C. K. STEAD

Without

Crossing Cook Strait
going home to be
ordained in the

parish of his
father, while seas wished
by and the wind

had its say in the
wires, it came to
him there was no

God. Not that
God was sulking or had
turned His back—that

had happened
often. It was that God
wasn’t there, was

nowhere, a Word
without reference or
object. Who was

God? He was the
Lord. What Lord was
that? The Lord God. Back

and forth it went while
stern lifted, screw
shuddered, stars glowed

and faded. The
universe was losing
weight. It was

then he threw his
Bible into the
sea. He was a

poet and would
write his own. Happiness
was nothing

but not being
sad. It was your
self in this one and

only moment
without grief or
remorse, without God

or a future—sea,
sky, the decks
rolling underfoot.

C. K. Stead CBE is a leading figure in Commonwealth literature – novelist, poet, critic, teacher, controversialist and the author of many books. Christian Karlson (Karl) Stead was born in New Zealand in 1932. He lives in Auckland but spends a part of each year living and writing overseas. He is married with three children, one of whom, Charlotte Grimshaw, is also a writer

In 2004 he published a new collection of poems, The Red Tram, as well as a new novel, Mansfield, both published by Auckland University Press.
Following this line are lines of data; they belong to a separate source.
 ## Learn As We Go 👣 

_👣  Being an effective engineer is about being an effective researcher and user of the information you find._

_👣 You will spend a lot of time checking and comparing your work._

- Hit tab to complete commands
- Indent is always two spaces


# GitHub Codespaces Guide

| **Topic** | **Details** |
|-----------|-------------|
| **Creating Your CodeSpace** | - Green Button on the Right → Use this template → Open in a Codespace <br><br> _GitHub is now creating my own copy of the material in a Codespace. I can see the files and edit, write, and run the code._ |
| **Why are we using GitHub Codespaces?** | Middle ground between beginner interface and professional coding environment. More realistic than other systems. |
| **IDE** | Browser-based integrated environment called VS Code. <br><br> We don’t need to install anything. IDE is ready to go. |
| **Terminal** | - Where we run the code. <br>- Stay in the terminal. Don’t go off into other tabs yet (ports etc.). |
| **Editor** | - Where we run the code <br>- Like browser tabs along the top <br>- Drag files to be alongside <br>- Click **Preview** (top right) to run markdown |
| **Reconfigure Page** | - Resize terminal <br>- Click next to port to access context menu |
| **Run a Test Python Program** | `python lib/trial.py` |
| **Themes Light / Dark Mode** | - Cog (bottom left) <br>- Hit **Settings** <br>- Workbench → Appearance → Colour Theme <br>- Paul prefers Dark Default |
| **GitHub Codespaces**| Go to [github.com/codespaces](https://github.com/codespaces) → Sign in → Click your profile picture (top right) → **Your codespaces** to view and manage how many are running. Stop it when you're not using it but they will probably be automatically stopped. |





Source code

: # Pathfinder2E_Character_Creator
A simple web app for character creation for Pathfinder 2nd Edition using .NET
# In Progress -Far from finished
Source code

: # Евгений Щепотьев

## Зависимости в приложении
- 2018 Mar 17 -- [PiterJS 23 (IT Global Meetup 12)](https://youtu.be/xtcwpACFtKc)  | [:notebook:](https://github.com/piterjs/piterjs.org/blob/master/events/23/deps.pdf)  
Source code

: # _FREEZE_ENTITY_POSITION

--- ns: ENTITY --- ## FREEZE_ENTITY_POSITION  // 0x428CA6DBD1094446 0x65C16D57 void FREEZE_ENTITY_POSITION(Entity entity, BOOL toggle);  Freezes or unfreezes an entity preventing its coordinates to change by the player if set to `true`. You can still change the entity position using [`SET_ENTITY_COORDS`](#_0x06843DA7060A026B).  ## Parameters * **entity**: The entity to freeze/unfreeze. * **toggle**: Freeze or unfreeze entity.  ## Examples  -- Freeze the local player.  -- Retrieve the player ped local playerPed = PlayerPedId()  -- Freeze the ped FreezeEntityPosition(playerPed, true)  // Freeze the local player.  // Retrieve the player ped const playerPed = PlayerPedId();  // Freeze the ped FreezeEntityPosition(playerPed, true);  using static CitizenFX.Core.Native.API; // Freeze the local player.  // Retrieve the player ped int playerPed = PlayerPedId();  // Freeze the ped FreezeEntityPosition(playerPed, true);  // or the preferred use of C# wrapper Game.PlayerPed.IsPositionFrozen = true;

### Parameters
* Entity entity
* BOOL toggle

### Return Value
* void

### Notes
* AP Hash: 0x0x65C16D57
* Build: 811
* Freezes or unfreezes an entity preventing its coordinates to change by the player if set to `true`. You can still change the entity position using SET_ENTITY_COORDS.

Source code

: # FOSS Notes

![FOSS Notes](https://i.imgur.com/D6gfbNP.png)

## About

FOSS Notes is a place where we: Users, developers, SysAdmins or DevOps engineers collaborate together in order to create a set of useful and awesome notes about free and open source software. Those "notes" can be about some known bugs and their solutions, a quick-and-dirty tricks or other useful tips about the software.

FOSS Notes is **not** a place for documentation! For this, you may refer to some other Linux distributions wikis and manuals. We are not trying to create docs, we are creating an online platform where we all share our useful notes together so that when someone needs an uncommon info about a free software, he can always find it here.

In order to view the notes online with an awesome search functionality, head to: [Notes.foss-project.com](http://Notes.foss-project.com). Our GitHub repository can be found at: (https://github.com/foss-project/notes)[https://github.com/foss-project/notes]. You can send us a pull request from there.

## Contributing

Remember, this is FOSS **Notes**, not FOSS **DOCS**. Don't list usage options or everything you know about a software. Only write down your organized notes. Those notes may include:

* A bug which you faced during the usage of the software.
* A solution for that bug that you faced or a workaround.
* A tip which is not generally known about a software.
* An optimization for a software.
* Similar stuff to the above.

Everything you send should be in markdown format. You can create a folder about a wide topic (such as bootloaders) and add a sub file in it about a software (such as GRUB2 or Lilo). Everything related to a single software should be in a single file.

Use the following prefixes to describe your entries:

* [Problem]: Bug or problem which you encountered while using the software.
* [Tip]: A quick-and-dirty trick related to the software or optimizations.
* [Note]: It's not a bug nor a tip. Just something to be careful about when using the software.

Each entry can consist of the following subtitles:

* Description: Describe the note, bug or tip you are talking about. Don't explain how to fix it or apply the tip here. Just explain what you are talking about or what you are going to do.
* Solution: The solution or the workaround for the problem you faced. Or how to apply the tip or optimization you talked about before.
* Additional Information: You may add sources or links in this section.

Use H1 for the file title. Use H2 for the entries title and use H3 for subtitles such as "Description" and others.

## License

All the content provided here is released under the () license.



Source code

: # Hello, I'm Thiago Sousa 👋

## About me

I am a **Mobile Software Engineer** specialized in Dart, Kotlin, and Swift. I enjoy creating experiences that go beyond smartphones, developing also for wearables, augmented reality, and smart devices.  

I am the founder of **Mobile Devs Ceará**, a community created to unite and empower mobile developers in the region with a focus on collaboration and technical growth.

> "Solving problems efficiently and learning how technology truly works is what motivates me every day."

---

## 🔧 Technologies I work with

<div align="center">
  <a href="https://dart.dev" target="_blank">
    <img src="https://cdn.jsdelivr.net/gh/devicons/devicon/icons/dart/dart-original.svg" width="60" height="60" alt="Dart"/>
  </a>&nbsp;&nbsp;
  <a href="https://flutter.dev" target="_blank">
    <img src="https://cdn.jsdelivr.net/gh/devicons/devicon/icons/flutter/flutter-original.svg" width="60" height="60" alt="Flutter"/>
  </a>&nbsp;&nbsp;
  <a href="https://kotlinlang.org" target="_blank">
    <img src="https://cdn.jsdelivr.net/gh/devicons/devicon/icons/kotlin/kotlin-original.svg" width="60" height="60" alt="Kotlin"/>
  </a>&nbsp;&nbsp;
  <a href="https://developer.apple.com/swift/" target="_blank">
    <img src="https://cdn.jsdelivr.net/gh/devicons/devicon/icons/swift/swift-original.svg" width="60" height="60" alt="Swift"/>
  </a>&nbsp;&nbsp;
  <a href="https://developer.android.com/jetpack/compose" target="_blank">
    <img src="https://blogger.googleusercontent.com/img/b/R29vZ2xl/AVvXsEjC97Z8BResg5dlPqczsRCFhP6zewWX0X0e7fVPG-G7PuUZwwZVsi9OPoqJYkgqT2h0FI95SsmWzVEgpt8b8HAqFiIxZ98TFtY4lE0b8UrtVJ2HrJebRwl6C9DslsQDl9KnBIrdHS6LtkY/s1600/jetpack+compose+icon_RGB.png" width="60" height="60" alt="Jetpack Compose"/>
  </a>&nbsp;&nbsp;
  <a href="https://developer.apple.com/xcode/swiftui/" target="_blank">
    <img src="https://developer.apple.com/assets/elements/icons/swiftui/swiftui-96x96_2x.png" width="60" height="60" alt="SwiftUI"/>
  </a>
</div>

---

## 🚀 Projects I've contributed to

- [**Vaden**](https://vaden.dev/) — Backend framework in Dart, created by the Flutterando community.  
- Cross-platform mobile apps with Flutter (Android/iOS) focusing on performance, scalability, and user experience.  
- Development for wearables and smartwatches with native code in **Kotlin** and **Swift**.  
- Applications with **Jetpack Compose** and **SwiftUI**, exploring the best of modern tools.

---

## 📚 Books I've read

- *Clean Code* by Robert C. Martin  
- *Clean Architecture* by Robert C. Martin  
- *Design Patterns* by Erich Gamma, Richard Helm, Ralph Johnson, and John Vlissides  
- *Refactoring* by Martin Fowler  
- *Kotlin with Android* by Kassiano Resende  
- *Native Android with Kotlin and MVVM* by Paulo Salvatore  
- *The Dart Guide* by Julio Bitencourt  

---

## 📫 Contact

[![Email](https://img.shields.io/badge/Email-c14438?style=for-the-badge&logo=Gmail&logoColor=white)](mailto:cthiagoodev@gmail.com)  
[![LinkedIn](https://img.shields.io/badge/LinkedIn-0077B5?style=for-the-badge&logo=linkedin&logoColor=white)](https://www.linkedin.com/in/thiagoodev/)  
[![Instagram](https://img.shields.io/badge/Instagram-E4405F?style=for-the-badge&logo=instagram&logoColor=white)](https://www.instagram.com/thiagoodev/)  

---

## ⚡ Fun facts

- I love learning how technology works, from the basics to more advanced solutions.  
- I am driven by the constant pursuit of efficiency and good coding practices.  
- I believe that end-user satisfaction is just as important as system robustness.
Stead comments: ‘This is one of my 13-syllable triplet poems – a number I’ve written in recent years have found their way into that casual and yet quite demanding form. The poem comes from a story about Allen Curnow, on his way home after completing his training for the Anglican priesthood, finding he had lost his faith. I have fictionalised it, so he isn’t named.’